Picasso et Rineke Dijkstra
Subtile et percutante, son œuvre prend la forme de photographies grand format ou de vidéos au pouvoir hypnotique, qui captent les fragilités liées aux métamorphoses du corps (adolescents sur la plage) ou aux épreuves d’une expérience intense (femmes après un accouchement, matadors après la corrida). Caractérisées par une grande frontalité et un certain dépouillement, ses images sont autant de mises à nu de leurs modèles. Résonnant avec l’expérience singulière du spectateur, elles font surgir, paradoxalement, une universalité monumentale et vibrante.

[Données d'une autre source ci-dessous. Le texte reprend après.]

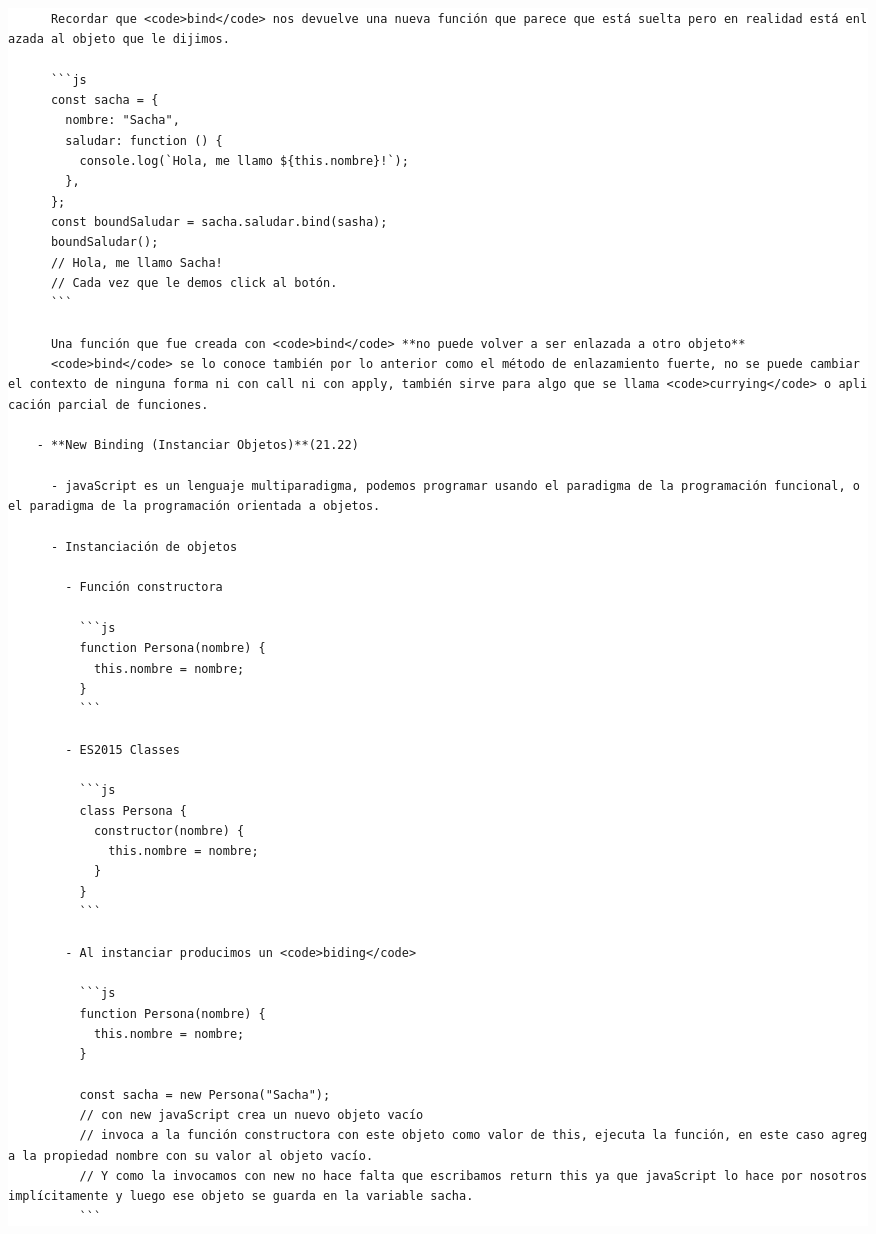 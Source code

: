          Recordar que <code>bind</code> nos devuelve una nueva función que parece que está suelta pero en realidad está enlazada al objeto que le dijimos.

          ```js
          const sacha = {
            nombre: "Sacha",
            saludar: function () {
              console.log(`Hola, me llamo ${this.nombre}!`);
            },
          };
          const boundSaludar = sacha.saludar.bind(sasha);
          boundSaludar();
          // Hola, me llamo Sacha!
          // Cada vez que le demos click al botón.
          ```

          Una función que fue creada con <code>bind</code> **no puede volver a ser enlazada a otro objeto**
          <code>bind</code> se lo conoce también por lo anterior como el método de enlazamiento fuerte, no se puede cambiar el contexto de ninguna forma ni con call ni con apply, también sirve para algo que se llama <code>currying</code> o aplicación parcial de funciones.

        - **New Binding (Instanciar Objetos)**(21.22)

          - javaScript es un lenguaje multiparadigma, podemos programar usando el paradigma de la programación funcional, o el paradigma de la programación orientada a objetos.

          - Instanciación de objetos

            - Función constructora

              ```js
              function Persona(nombre) {
                this.nombre = nombre;
              }
              ```

            - ES2015 Classes

              ```js
              class Persona {
                constructor(nombre) {
                  this.nombre = nombre;
                }
              }
              ```

            - Al instanciar producimos un <code>biding</code>

              ```js
              function Persona(nombre) {
                this.nombre = nombre;
              }

              const sacha = new Persona("Sacha");
              // con new javaScript crea un nuevo objeto vacío
              // invoca a la función constructora con este objeto como valor de this, ejecuta la función, en este caso agrega la propiedad nombre con su valor al objeto vacío.
              // Y como la invocamos con new no hace falta que escribamos return this ya que javaScript lo hace por nosotros implícitamente y luego ese objeto se guarda en la variable sacha.
              ```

I See a Woman Crying (Weeping Woman) est le fruit d’une invitation de la Tate Gallery de Liverpool à travailler avec les élèves d’une école locale. Il s’agit d’une installation réalisée à partir de trois projections qui décrivent, sous trois angles différents, les réactions de neuf adolescents devant La Femme qui pleure, portrait de Dora Maar peint par Picasso en 1937. Inspirée par le rituel des visites scolaires au musée, l’artiste enregistre le flux des mots et des émotions qui émane alors de ces jeunes spectateurs. Durant les douze minutes que dure la vidéo, le portrait, laissé hors champ, n’existe qu’à travers leurs voix et leurs visages.
De même que le dispositif des trois écrans et les mouvements de caméra donnent une vision dynamique de cette confrontation, avec parfois des gros plans ou des dédoublements, la bande sonore enregistre les soubresauts de cet exercice de perception.

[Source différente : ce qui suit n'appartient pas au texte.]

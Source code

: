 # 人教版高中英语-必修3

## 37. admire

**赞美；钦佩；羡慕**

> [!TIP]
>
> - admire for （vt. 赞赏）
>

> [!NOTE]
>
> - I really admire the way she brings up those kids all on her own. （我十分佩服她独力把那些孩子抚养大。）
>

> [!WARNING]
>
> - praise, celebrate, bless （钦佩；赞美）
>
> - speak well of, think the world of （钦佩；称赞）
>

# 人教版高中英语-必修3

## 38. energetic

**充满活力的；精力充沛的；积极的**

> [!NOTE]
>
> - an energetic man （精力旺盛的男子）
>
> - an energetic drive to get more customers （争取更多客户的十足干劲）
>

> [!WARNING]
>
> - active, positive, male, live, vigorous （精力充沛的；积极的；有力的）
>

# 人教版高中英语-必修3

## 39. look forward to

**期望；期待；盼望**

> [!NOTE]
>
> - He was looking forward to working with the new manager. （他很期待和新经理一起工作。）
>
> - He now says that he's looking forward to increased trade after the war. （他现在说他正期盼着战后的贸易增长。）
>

En faisant le choix de dérober La Femme qui pleure à notre regard, Rineke Dijkstra substitue la parole à l’icône : elle impose une visibilité orale, sensible, critique et profondément humaine. À la fois portrait de groupe et mise en abyme de l’art de portraiturer, I See a Woman Crying donne une image vivante de la réception de la peinture picassienne et démontre toute l’actualité de l’oeuvre du maître.